The Regime’s Lost Cause: Preserving Its 'Culture'
Cuban leaders cannot shake off fears that the Castro legacy will be completely extinguished when the "historic generation" of the Revolution dies out, or when the first political reform measures are implemented in society. They know that young people do not believe in Marxist-Leninist socialism, and if some young people sing the Government’s praises, it is almost certainly as part of the double standard that is eating away at the nation's foundations.
However, ratifying the old maxim that "hope is the last thing you lose," the ruling class has turned to what it calls "the shield and sword of the nation": its culture. In those terms it recently held the Third Plenum of the Union of Young Communists' (UJC) National Committee.
Those who addressed the plenary –Abel Prieto, Miguel Barnet, Yuniasky Crespo Baquero, and company– urged young Cubans not to look to consumer society figures as their idols, but to associate success in life with spiritual rather than material values.
These are pretty words, but ones that clash with the reality being lived on the island. After all, can a young person show up with his student or labor credentials at a supermarket in Cuba and demand an item to satisfy a basic need, like a bottle of cooking oil or a carton of milk, barely covered by his monthly ration disbursal? Can a young man, armed with nothing but his decency and honesty, ever go to a private restaurant like the one where President Barack Obama ate, when the price of any dish there is equal to or greater than the average Cuban's monthly salary?
As for young people's preference for figures from consumer society, this is a process that has sometimes been fomented by the authorities themselves. In order not to grant media coverage to Cuban baseball players, who have increasingly abandoned the Island to play in the Major Leagues in the United States (Cuban television broadcasts only one MLB game per week, selecting those without any Cubans playing), television programming is packed with international soccer games, particularly the Spanish league. As a result, Lionel Messi and Cristiano Ronaldo are today the supreme idols of Cuba's youth, who, ironically, can barely name one Cuban soccer star.
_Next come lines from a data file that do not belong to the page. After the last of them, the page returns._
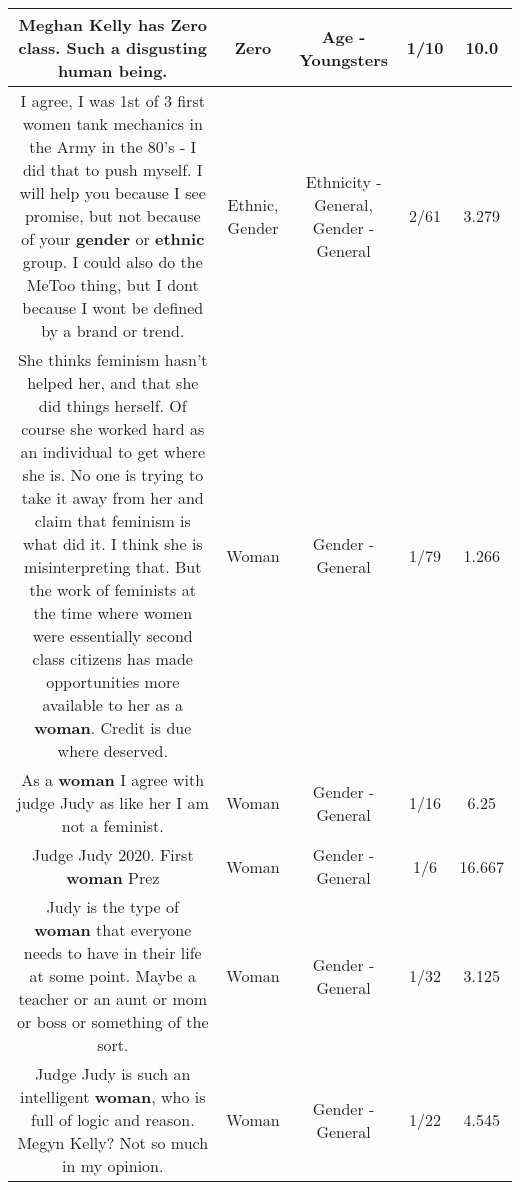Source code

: \documentclass[11pt]{article}
\newlength\mylength
\begin{document}
\begin{center}
\begin{longtable}{|C{.65\mylength}|C{.30\mylength}|C{.12\mylength}|C{.12\mylength}|C{.12\mylength}|}
  \small Meghan Kelly has \textbf{Zero} class. Such a disgusting human being.\normalsize   & Zero & Age - Youngsters & 1/10 & 10.0 \\  \hline
  \small I agree, I was 1st of 3 first women tank mechanics in the Army in the 80's - I did that to push myself.  I will help you because I see promise, but not because of your \textbf{gender} or \textbf{ethnic} group.  I could also do the MeToo thing, but I dont because I wont be defined by a brand or trend.\normalsize   & Ethnic, Gender & Ethnicity - General, Gender - General & 2/61 & 3.279 \\  \hline
  \small She thinks feminism hasn't helped her, and that she did things herself. Of course she worked hard as an individual to get where she is. No one is trying to take it away from her and claim that feminism is what did it. I think she is misinterpreting that. But the work of feminists at the time where women were essentially second class citizens has made opportunities more available to her as a \textbf{woman}.  Credit is due where deserved.\normalsize   & Woman & Gender - General & 1/79 & 1.266 \\  \hline
  \small As a \textbf{woman} I agree with judge Judy as like her I am not a feminist.\normalsize   & Woman & Gender - General & 1/16 & 6.25 \\  \hline
  \small Judge Judy 2020.  First \textbf{woman} Prez\normalsize   & Woman & Gender - General & 1/6 & 16.667 \\  \hline
  \small Judy is the type of \textbf{woman} that everyone needs to have in their life at some point. Maybe a teacher or an aunt or mom or boss or something of the sort.\normalsize   & Woman & Gender - General & 1/32 & 3.125 \\  \hline
  \small Judge Judy is such an intelligent \textbf{woman}, who is full of logic and reason. Megyn Kelly? Not so much in my opinion.\normalsize   & Woman & Gender - General & 1/22 & 4.545 \\  \hline

\end{longtable}
\end{center}
\end{document}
For those young people who have regular Internet access and, therefore, are aware of national and international current events, this vapid rhetoric at the plenary could have sparked laughter, if not for the hypocrisy it entailed. How can one ask a humble Cuban to spurn materialism while figures like Antonio Castro Soto del Valle are frequenting luxurious international resorts and playing at exclusive golf courses?
One of the most "original" propositions advanced at this Third Plenum was articulated by Miguel Barnet, President of the National Union of Writers and Artists of Cuba (UNEAC). He stated that "we are a country that has created too many opportunities for us to stay at home watching garbage movies. I regret that there are not more young people participating at the cultural programs in our theaters, and at conferences and poetry recitals" (Juventud Rebelde, 11 June).
Clearly Barnet is out of touch with the Cuban reality, after too long enjoying a car provided by the State, and with plenty of gasoline, allowing him to cruise from Cape San Antonio to Punta Maisí. He seems to be oblivious to the country’s inefficient public transport system, which forces citizens, especially on the outskirts of Havana and the country's inland cities, to stay at home.
And Mr. Barnet's attack on "garbage movies" could augur a kind of Cultural Revolution, plagued by prohibitions and dogmatism. This would also be in line with the reckless spirit of Point 219 of the National Plan for Economic and Social Development until 2030, which calls for inoculating Cuba's young people against the "harmful messages" of the hegemonic cultural industry.